High-Dose Vitamin D Cuts Acute Respiratory Infection in Elderly
Reduction in ARI but increase in falls, without higher fracture risk, among long-term care residents
TUESDAY, Nov. 22, 2016 (HealthDay News) -- For long-term care facility residents, high-dose vitamin D3 supplementation is associated with reduced incidence of acute respiratory infection (ARI) but increased incidence of falls, according to a study published online Nov. 16 in the Journal of the American Geriatrics Society.
Adit A. Ginde, M.D., M.P.H., from the University of Colorado in Aurora, and colleagues conducted a randomized controlled trial among 107 long-term care residents aged 60 years and older. Participants were randomized to either a high-dose group that received monthly supplement of 100,000 IU vitamin D3 (55 participants) or a standard-dose group that received a monthly placebo or monthly supplement of 12,000 IU vitamin D3 for those taking 400 to 1,000 IU or <400 IU/day, respectively, as part of usual care (52 participants).
The researchers found that the high-dose and standard-dose groups had 0.67 and 1.11 ARIs per person-year (incidence rate ratio, 0.60; P = 0.02).
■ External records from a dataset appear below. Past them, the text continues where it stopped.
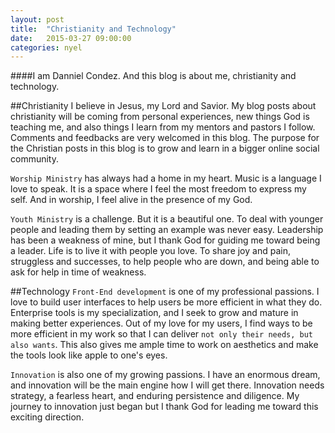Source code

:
 ```yaml
---
layout: post
title:  "Christianity and Technology"
date:   2015-03-27 09:00:00
categories: nyel 
---
```


####I am Danniel Condez.
And this blog is about me, christianity  and technology. 

##Christianity
I believe in Jesus, my Lord and Savior. My blog posts about christianity will be coming from personal experiences, new things God is teaching me, and also things I learn from my mentors and pastors I follow. Comments and feedbacks are very welcomed in this blog. The purpose for the Christian posts in this blog is to grow and learn in a bigger online social community.

`Worship Ministry` has always had a home in my heart. Music is a language I love to speak. It is a space where I feel the most freedom to express my self. And in worship, I feel alive in the presence of my God. 

`Youth Ministry` is a challenge. But it is a beautiful one. To deal with younger people and leading them by setting an example was never easy. Leadership has been a weakness of mine, but I thank God for guiding me toward being a leader. Life is to live it with people you love. To share joy and pain, struggless and successes, to help people who are down, and being able to ask for help in time of weakness.

##Technology
`Front-End development` is one of my professional passions. I love to build user interfaces to help users be more efficient in what they do. Enterprise tools is my specialization, and I seek to grow and mature in making better experiences. Out of my love for my users, I find ways to be more efficient in my work so that I can deliver `not only their needs, but also wants`. This also gives me ample time to work on aesthetics and make the tools look like apple to one's eyes.

`Innovation` is also one of my growing passions. I have an enormous dream, and innovation will be the main engine how I will get there. Innovation needs strategy, a fearless heart, and enduring persistence and diligence. My journey to innovation just began but I thank God for leading me toward this exciting direction.
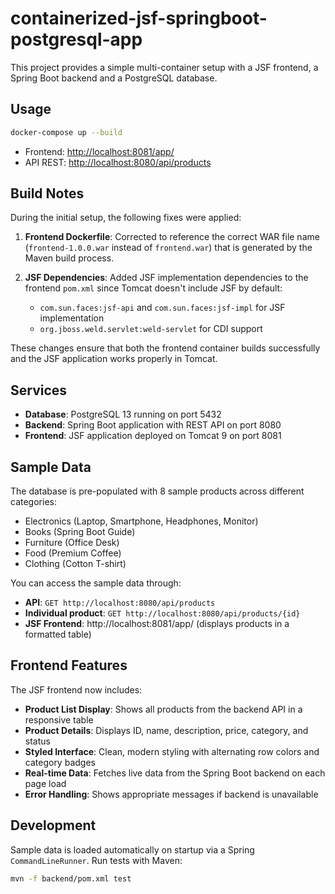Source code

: # containerized-jsf-springboot-postgresql-app

This project provides a simple multi-container setup with a JSF frontend, a Spring Boot backend and a PostgreSQL database.

## Usage

```bash
docker-compose up --build
```

- Frontend: <http://localhost:8081/app/>
- API REST: <http://localhost:8080/api/products>

## Build Notes

During the initial setup, the following fixes were applied:

1. **Frontend Dockerfile**: Corrected to reference the correct WAR file name (`frontend-1.0.0.war` instead of `frontend.war`) that is generated by the Maven build process.

2. **JSF Dependencies**: Added JSF implementation dependencies to the frontend `pom.xml` since Tomcat doesn't include JSF by default:
   - `com.sun.faces:jsf-api` and `com.sun.faces:jsf-impl` for JSF implementation
   - `org.jboss.weld.servlet:weld-servlet` for CDI support

These changes ensure that both the frontend container builds successfully and the JSF application works properly in Tomcat.

## Services

- **Database**: PostgreSQL 13 running on port 5432
- **Backend**: Spring Boot application with REST API on port 8080
- **Frontend**: JSF application deployed on Tomcat 9 on port 8081

## Sample Data

The database is pre-populated with 8 sample products across different categories:
- Electronics (Laptop, Smartphone, Headphones, Monitor)
- Books (Spring Boot Guide)
- Furniture (Office Desk)
- Food (Premium Coffee)
- Clothing (Cotton T-shirt)

You can access the sample data through:
- **API**: `GET http://localhost:8080/api/products`
- **Individual product**: `GET http://localhost:8080/api/products/{id}`
- **JSF Frontend**: http://localhost:8081/app/ (displays products in a formatted table)

## Frontend Features

The JSF frontend now includes:
- **Product List Display**: Shows all products from the backend API in a responsive table
- **Product Details**: Displays ID, name, description, price, category, and status
- **Styled Interface**: Clean, modern styling with alternating row colors and category badges
- **Real-time Data**: Fetches live data from the Spring Boot backend on each page load
- **Error Handling**: Shows appropriate messages if backend is unavailable

## Development

Sample data is loaded automatically on startup via a Spring `CommandLineRunner`.
Run tests with Maven:

```bash
mvn -f backend/pom.xml test
```
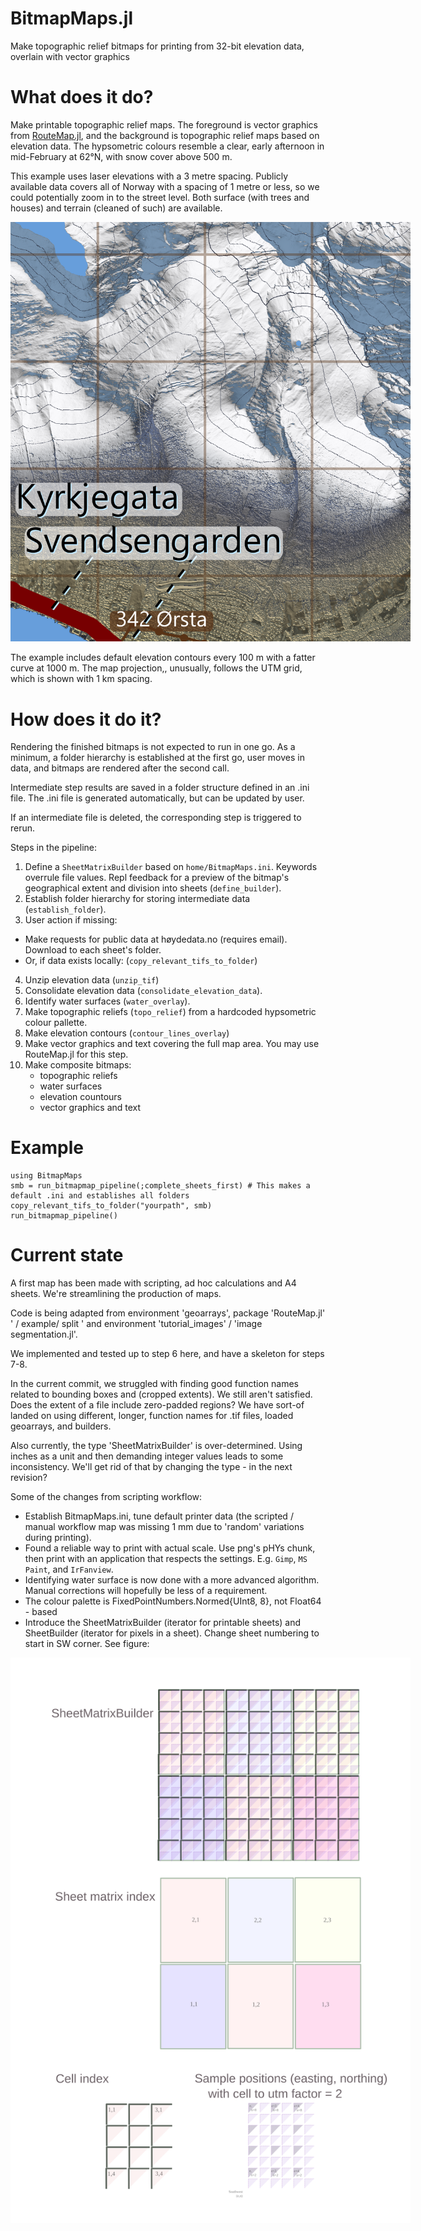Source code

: # BitmapMaps.jl
Make topographic relief bitmaps for printing from 32-bit elevation data, overlain with vector graphics


# What does it do?

Make printable topographic relief maps. The foreground is vector graphics from [RouteMap.jl](https://github.com/hustf/RouteMap.jl),
and the background is topographic relief maps based on elevation data. The hypsometric colours resemble a clear, early afternoon in 
mid-February at 62°N, with snow cover above 500 m.

This example uses laser elevations with a 3 metre spacing. Publicly available data covers all of Norway with a spacing of 1 metre or less,
so we could potentially zoom in to the street level. Both surface (with trees and houses) and terrain (cleaned of such) are available.

<img src="resource/bitmap_detail.png" alt = "resource/bitmap_detail.png" style="display: inline-block; margin: 0 auto; max-width: 640px">

The example includes default elevation contours every 100 m with a fatter curve at 1000 m. The map projection,, unusually, follows the UTM grid, which is shown with 1 km spacing.

# How does it do it?

Rendering the finished bitmaps is not expected to run in one go. As a minimum, a folder hierarchy is established at the first go, user moves in data, and bitmaps are rendered after the second call.

Intermediate step results are saved in a folder structure defined in an .ini file. The .ini file is generated automatically, but can be updated by user.

If an intermediate file is deleted, the corresponding step is triggered to rerun.

Steps in the pipeline:

1) Define a `SheetMatrixBuilder` based on `home/BitmapMaps.ini`. Keywords overrule file values. Repl feedback for a preview of the bitmap's geographical extent and division into sheets (`define_builder`).
2) Establish folder hierarchy for storing intermediate data (`establish_folder`).
3) User action if missing: 
  - Make requests for public data at høydedata.no (requires email). Download to each sheet's folder.
  - Or, if data exists locally: (`copy_relevant_tifs_to_folder`)
4) Unzip elevation data (`unzip_tif`)
5) Consolidate elevation data (`consolidate_elevation_data`).
6) Identify water surfaces (`water_overlay`).
7) Make topographic reliefs (`topo_relief`) from a hardcoded hypsometric colour pallette.
8) Make elevation contours (`contour_lines_overlay`)
9) Make vector graphics and text covering the full map area. You may use RouteMap.jl for this step.
10) Make composite bitmaps: 
    - topographic reliefs 
    - water surfaces
    - elevation countours 
    - vector graphics and text

# Example
```
using BitmapMaps
smb = run_bitmapmap_pipeline(;complete_sheets_first) # This makes a default .ini and establishes all folders
copy_relevant_tifs_to_folder("yourpath", smb)
run_bitmapmap_pipeline()
```
# Current state

A first map has been made with scripting, ad hoc calculations and A4 sheets. We're streamlining the production of maps.

Code is being adapted from environment 'geoarrays', package 'RouteMap.jl' ' / example/ split ' and environment 'tutorial_images' / 'image segmentation.jl'.

We implemented and tested up to step 6 here, and have a skeleton for steps 7-8.

In the current commit, we struggled with finding good function names related to bounding boxes and (cropped extents). We still aren't satisfied. Does the extent
of a file include zero-padded regions? We have sort-of landed on using different, longer, function names for .tif files, loaded geoarrays, and builders.

Also currently, the type 'SheetMatrixBuilder' is over-determined. Using inches as a unit and then demanding integer values leads to some inconsistency. We'll get rid of that 
by changing the type - in the next revision?

Some of the changes from scripting workflow:

- Establish BitmapMaps.ini, tune default printer data (the scripted / manual workflow map was missing 1 mm due to 'random' variations during printing).
- Found a reliable way to print with actual scale. Use png's pHYs chunk, then print with an application that respects the settings. E.g. `Gimp`, `MS Paint`, and `IrFanview`.
- Identifying water surface is now done with a more advanced algorithm. Manual corrections will hopefully be less of a requirement.
- The colour palette is FixedPointNumbers.Normed{UInt8, 8}, not Float64 - based
- Introduce the SheetMatrixBuilder (iterator for printable sheets) and SheetBuilder (iterator for pixels in a sheet). Change sheet numbering to start in SW corner. See figure:

<img src="resource/matrix_sheet_cell_utm.svg" alt = "resource/matrix_sheet_cell_utm.svg" style="display: inline-block; margin: 0 auto; max-width: 640px">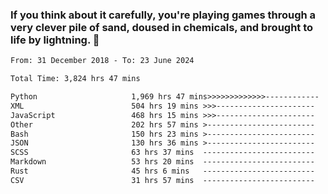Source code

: ### If you think about it carefully, you're playing games through a very clever pile of sand, doused in chemicals, and brought to life by lightning.  👋


<!--START_SECTION:waka-->

```txt
From: 31 December 2018 - To: 23 June 2024

Total Time: 3,824 hrs 47 mins

Python                     1,969 hrs 47 mins>>>>>>>>>>>>>------------   51.51 %
XML                        504 hrs 19 mins >>>----------------------   13.19 %
JavaScript                 468 hrs 15 mins >>>----------------------   12.24 %
Other                      202 hrs 57 mins >------------------------   05.31 %
Bash                       150 hrs 23 mins >------------------------   03.93 %
JSON                       130 hrs 36 mins >------------------------   03.42 %
SCSS                       63 hrs 37 mins  -------------------------   01.66 %
Markdown                   53 hrs 20 mins  -------------------------   01.39 %
Rust                       45 hrs 6 mins   -------------------------   01.18 %
CSV                        31 hrs 57 mins  -------------------------   00.84 %
```

<!--END_SECTION:waka-->
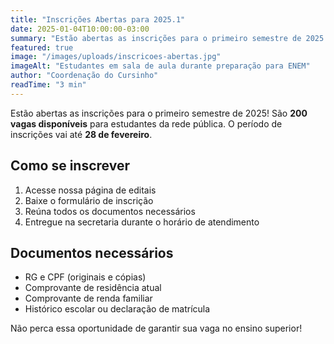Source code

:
 ```yaml
---
title: "Inscrições Abertas para 2025.1"
date: 2025-01-04T10:00:00-03:00
summary: "Estão abertas as inscrições para o primeiro semestre de 2025! São 200 vagas disponíveis para estudantes da rede pública."
featured: true
image: "/images/uploads/inscricoes-abertas.jpg"
imageAlt: "Estudantes em sala de aula durante preparação para ENEM"
author: "Coordenação do Cursinho"
readTime: "3 min"
---
```


Estão abertas as inscrições para o primeiro semestre de 2025! São **200 vagas disponíveis** para estudantes da rede pública. O período de inscrições vai até **28 de fevereiro**.

## Como se inscrever

1. Acesse nossa página de editais
2. Baixe o formulário de inscrição
3. Reúna todos os documentos necessários
4. Entregue na secretaria durante o horário de atendimento

## Documentos necessários

- RG e CPF (originais e cópias)
- Comprovante de residência atual
- Comprovante de renda familiar
- Histórico escolar ou declaração de matrícula

Não perca essa oportunidade de garantir sua vaga no ensino superior!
The high-dose group had more falls (1.47 versus 0.63 per person-year; incidence rate ratio, 2.33; P < 0.001). Fractures were uncommon in both groups (0.10 versus 0.19 per person-year in the high-dose and standard-dose groups, respectively; P = 0.31). Neither group experienced hypercalcemia or kidney stones.
"Monthly high-dose vitamin D3 supplementation reduced the incidence of ARI in older long-term care residents but was associated with a higher rate of falls without an increase in fractures," the authors write.